▶ Exercise aim
How does the data below read from its first line through the line containing "This page displays the **Crosspoints"? Print those lines exactly.

╭──

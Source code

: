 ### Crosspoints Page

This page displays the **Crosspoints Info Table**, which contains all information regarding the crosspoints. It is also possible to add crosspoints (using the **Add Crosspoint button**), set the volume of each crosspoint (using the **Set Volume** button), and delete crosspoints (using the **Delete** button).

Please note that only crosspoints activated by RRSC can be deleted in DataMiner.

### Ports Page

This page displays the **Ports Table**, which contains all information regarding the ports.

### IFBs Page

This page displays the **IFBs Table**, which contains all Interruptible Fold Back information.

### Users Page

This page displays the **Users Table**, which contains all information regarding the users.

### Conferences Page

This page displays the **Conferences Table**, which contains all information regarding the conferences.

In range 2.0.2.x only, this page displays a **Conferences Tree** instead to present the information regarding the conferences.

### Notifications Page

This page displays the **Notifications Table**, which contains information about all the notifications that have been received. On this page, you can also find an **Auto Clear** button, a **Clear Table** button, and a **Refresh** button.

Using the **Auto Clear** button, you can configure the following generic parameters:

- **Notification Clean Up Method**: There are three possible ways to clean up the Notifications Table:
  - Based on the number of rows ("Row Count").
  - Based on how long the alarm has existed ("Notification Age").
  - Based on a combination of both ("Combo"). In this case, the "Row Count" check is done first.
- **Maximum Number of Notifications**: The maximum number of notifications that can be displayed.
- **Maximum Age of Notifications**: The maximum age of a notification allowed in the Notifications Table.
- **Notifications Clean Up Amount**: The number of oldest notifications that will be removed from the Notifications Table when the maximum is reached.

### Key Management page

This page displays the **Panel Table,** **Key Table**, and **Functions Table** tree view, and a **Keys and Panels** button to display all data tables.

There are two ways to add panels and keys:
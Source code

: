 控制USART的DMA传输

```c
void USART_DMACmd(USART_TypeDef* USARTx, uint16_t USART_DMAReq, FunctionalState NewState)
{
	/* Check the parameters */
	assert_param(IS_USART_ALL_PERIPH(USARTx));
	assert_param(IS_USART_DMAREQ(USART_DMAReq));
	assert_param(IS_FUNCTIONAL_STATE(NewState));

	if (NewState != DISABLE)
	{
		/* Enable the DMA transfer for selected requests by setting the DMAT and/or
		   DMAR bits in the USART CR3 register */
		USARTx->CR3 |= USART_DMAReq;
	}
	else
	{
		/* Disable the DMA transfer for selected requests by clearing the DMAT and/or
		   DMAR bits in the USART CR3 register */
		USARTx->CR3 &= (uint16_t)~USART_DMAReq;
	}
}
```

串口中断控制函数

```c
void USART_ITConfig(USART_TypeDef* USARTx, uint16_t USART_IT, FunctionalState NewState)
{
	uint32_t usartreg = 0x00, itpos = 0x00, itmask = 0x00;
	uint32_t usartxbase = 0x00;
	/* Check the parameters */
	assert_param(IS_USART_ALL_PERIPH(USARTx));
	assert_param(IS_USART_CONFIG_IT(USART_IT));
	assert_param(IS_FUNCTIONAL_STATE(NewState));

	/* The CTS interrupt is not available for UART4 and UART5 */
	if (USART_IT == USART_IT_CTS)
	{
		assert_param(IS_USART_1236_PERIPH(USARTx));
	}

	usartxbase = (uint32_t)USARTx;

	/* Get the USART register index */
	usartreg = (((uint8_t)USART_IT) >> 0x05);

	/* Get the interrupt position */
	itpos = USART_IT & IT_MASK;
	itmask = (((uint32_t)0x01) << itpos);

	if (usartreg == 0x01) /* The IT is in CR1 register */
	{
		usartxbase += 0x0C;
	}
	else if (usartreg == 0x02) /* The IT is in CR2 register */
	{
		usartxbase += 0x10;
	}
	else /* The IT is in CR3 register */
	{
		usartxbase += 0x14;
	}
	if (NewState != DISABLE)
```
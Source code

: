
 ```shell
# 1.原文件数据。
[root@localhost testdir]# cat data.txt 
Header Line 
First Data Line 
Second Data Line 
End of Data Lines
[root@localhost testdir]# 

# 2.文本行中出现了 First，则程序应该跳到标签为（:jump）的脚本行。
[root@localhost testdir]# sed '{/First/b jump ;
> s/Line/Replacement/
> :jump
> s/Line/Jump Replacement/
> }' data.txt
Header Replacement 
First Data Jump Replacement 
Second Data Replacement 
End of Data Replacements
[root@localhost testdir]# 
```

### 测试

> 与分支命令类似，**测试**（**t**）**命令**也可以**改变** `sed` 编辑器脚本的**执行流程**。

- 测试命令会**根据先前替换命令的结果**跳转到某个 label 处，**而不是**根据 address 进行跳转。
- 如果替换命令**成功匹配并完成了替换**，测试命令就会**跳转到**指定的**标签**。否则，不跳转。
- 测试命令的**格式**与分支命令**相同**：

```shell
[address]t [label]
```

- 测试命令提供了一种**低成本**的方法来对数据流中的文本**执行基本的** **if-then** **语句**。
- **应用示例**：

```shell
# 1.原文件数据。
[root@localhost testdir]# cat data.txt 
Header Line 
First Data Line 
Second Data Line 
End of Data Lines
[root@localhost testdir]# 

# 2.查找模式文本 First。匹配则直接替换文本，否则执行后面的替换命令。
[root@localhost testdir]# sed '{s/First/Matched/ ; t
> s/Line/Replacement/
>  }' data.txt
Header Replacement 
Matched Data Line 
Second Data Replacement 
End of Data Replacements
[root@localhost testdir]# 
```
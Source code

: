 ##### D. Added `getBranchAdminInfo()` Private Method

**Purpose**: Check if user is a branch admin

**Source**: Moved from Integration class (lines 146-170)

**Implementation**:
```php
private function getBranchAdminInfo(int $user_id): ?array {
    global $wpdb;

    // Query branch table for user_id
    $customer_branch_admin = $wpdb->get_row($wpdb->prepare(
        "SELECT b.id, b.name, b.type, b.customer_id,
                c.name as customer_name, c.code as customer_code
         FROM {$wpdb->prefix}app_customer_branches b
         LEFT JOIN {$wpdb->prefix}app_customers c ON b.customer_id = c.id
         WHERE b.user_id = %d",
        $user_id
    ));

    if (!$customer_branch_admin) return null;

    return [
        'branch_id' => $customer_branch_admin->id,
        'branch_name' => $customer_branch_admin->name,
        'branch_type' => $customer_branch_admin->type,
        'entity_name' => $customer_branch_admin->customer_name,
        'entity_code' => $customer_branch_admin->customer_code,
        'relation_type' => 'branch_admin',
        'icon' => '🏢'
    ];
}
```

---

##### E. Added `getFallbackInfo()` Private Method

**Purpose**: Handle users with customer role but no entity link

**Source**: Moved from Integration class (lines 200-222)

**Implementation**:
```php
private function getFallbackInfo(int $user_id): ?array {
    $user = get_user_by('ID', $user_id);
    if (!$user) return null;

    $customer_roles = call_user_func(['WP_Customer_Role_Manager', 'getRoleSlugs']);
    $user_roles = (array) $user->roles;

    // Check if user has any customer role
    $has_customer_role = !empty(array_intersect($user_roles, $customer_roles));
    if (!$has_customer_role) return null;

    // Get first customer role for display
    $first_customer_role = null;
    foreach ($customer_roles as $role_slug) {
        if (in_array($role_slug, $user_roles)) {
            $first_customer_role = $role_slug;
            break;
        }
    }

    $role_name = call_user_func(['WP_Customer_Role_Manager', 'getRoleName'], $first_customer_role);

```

╰──

▶ Completed task
Source code

: ### Crosspoints Page

This page displays the **Crosspoints Info Table**, which contains all information regarding the crosspoints. It is also possible to add crosspoints (using the **Add Crosspoint button**), set the volume of each crosspoint (using the **Set Volume** button), and delete crosspoints (using the **Delete** button).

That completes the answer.